Suspended directly above my seat, the Crucified Lord hung from a wooden cross! From his thorn-crowned head to his nailed feet, painted blood trickled down his body like a river of red. So lifelike, so tortured. To go by my memory of it, whoever the artist and sculptor were, I can only imagine they must have been on Calvary and witnessed the Crucifixion themselves.
As if drawn by a magnet my gaze was forced further upwards. I stared deep into his crucified eyes. He stared down at me through the painted tears, and I swear it was as if he spoke to me, saying, ‘Bad child, wicked child. Hell for you!’
I closed my eyes tight. In my head I called in silence for wee Greenwing to take me away, and he did in a magically vivid dream. We flew over the smog-filled city, up and away from the Jesus Box. On and on we flew, over Manchester, Cumbria, the Borders, on and on until the smoking chimney of my Granny’s white cottage in the north of Pitlochry at the foot of Ben Vrackie came in sight. We sat on her rooftop until the pounding in my heart subsided. I had left the evil statue with the staring eyes far behind me.
Greenwing held my hand telling me it would soon be over, this fearful punishment, because he heard the bell ring for school’s ou
t. ‘Open your eyes, Jess,’ he said, ‘the nun comes. I’m away now, be brave.’
‘Don’t leave me, wee friend,’ I pleaded.
I tightened my eyelids even more. I knew the statue would get me if I saw it.
My imaginary friend was gone. I was now vulnerable. Instantly I was back sitting petrified on the three-legged stool in the cold convent. Granny’s Heilan’ Hame was far, far away, and I was at the mercy of the Jesus Box. Here was the Lord of the bloodied cross who frightened children.
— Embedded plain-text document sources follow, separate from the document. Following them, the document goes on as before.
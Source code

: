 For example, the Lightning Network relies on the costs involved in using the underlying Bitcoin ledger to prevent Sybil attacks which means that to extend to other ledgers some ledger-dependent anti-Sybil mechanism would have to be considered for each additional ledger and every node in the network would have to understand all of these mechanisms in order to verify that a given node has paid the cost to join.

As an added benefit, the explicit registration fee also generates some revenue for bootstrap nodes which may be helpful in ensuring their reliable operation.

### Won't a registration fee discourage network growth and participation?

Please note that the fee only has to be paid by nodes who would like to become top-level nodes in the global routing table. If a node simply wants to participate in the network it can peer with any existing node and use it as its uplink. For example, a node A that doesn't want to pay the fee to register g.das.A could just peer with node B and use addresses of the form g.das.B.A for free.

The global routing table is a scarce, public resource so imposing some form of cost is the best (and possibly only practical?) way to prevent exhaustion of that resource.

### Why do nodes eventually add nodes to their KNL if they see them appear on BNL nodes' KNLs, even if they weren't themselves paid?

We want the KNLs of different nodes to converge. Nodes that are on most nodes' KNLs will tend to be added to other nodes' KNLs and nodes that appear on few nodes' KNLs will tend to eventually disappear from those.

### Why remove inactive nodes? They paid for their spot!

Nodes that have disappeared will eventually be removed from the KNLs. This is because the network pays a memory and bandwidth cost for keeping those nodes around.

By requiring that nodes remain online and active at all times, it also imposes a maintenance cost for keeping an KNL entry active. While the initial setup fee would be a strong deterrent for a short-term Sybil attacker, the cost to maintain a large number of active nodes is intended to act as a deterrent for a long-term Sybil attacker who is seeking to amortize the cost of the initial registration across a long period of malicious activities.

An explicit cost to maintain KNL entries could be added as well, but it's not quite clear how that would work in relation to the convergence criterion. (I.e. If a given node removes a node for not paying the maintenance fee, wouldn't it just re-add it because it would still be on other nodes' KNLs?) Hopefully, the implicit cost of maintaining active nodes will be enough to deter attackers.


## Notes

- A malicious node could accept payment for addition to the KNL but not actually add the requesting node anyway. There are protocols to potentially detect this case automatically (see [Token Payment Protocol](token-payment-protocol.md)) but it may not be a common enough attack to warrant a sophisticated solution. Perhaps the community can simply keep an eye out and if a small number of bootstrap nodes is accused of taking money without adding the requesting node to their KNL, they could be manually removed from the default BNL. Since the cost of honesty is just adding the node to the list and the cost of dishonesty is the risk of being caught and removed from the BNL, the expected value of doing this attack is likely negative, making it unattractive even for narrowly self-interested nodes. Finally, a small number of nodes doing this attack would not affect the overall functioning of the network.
Mammy never knew this Jesus.
‘Well, child, have you discovered the beauty of your Lord?’ The Mother Superior’s voice brought me back to the world as she pulled open the heavy door.
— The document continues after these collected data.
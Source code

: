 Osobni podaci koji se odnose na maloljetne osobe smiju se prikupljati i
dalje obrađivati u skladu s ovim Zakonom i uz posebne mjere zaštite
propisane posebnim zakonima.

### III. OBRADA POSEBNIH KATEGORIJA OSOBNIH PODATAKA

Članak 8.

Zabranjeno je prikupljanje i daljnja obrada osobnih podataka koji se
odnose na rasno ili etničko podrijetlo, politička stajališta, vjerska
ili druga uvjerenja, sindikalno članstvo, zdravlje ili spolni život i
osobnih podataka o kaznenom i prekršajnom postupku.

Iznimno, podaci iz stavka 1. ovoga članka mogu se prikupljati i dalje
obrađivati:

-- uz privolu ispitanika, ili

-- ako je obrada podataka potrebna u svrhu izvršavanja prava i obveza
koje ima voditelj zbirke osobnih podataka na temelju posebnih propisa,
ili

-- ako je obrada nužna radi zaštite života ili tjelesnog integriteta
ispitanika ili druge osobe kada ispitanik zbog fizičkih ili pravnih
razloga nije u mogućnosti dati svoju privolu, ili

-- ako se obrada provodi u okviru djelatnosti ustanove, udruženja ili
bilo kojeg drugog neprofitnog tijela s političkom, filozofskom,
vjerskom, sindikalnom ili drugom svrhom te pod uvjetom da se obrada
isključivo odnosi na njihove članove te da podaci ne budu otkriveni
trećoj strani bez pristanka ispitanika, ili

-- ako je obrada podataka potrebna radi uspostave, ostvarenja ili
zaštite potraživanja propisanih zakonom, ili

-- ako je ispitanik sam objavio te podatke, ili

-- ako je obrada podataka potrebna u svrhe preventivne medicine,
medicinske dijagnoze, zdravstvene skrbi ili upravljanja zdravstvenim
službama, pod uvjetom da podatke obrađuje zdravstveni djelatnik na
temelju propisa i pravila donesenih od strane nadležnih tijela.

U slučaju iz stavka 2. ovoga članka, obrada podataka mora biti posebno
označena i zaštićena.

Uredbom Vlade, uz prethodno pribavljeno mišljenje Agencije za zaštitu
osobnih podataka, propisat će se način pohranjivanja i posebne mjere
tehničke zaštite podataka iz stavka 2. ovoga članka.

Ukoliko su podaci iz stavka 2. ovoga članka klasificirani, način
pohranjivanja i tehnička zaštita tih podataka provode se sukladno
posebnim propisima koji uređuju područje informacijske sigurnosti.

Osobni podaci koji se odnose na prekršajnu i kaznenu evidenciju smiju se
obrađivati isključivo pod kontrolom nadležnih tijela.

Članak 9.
Keeping my eyes shut tight, I nodded my head vigorously.
‘Good, then that will be the last time we see the bad side of you, my dear.’
Yes, the Jesus Box was a dreaded punishment, because from that day until my little sister and I left, we were, to say the least, angelic!
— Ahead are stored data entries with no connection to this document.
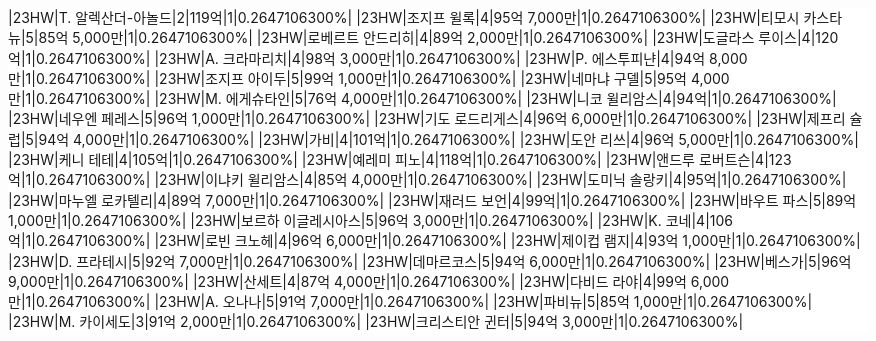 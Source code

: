 |23HW|T. 알렉산더-아놀드|2|119억|1|0.2647106300%|
|23HW|조지프 윌록|4|95억 7,000만|1|0.2647106300%|
|23HW|티모시 카스타뉴|5|85억 5,000만|1|0.2647106300%|
|23HW|로베르트 안드리히|4|89억 2,000만|1|0.2647106300%|
|23HW|도글라스 루이스|4|120억|1|0.2647106300%|
|23HW|A. 크라마리치|4|98억 3,000만|1|0.2647106300%|
|23HW|P. 에스투피냔|4|94억 8,000만|1|0.2647106300%|
|23HW|조지프 아이두|5|99억 1,000만|1|0.2647106300%|
|23HW|네마냐 구델|5|95억 4,000만|1|0.2647106300%|
|23HW|M. 에게슈타인|5|76억 4,000만|1|0.2647106300%|
|23HW|니코 윌리암스|4|94억|1|0.2647106300%|
|23HW|네우엔 페레스|5|96억 1,000만|1|0.2647106300%|
|23HW|기도 로드리게스|4|96억 6,000만|1|0.2647106300%|
|23HW|제프리 슐럽|5|94억 4,000만|1|0.2647106300%|
|23HW|가비|4|101억|1|0.2647106300%|
|23HW|도안 리쓰|4|96억 5,000만|1|0.2647106300%|
|23HW|케니 테테|4|105억|1|0.2647106300%|
|23HW|예레미 피노|4|118억|1|0.2647106300%|
|23HW|앤드루 로버트슨|4|123억|1|0.2647106300%|
|23HW|이냐키 윌리암스|4|85억 4,000만|1|0.2647106300%|
|23HW|도미닉 솔랑키|4|95억|1|0.2647106300%|
|23HW|마누엘 로카텔리|4|89억 7,000만|1|0.2647106300%|
|23HW|재러드 보언|4|99억|1|0.2647106300%|
|23HW|바우트 파스|5|89억 1,000만|1|0.2647106300%|
|23HW|보르하 이글레시아스|5|96억 3,000만|1|0.2647106300%|
|23HW|K. 코네|4|106억|1|0.2647106300%|
|23HW|로빈 크노헤|4|96억 6,000만|1|0.2647106300%|
|23HW|제이컵 램지|4|93억 1,000만|1|0.2647106300%|
|23HW|D. 프라테시|5|92억 7,000만|1|0.2647106300%|
|23HW|데마르코스|5|94억 6,000만|1|0.2647106300%|
|23HW|베스가|5|96억 9,000만|1|0.2647106300%|
|23HW|산세트|4|87억 4,000만|1|0.2647106300%|
|23HW|다비드 라야|4|99억 6,000만|1|0.2647106300%|
|23HW|A. 오나나|5|91억 7,000만|1|0.2647106300%|
|23HW|파비뉴|5|85억 1,000만|1|0.2647106300%|
|23HW|M. 카이세도|3|91억 2,000만|1|0.2647106300%|
|23HW|크리스티안 귄터|5|94억 3,000만|1|0.2647106300%|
The tall lad came up to me as we were going home that unforgettable day, and pushed something into my hand. When the school faded into the smog I opened my fingers. There, all crumpled up, was my wee tartan ribbon. He had seen Sister Alice throw it in the bin and retrieved it for me.
On reflection I can say now that that place would have been better suited to a gang of criminals rather than innocent children. Make no wonder that the playground was an unnatural place, it was more like a graveyard with all those sad, silent, little bairns. Not a bit like how they should have been—skipping, playing, loud, happy, healthy children. I have never forgotten them. Even to this day I find my thoughts wandering back. Where are they now, all in holy service maybe, or perhaps not? Who knows? I still believe that was the wrong way to teach religion.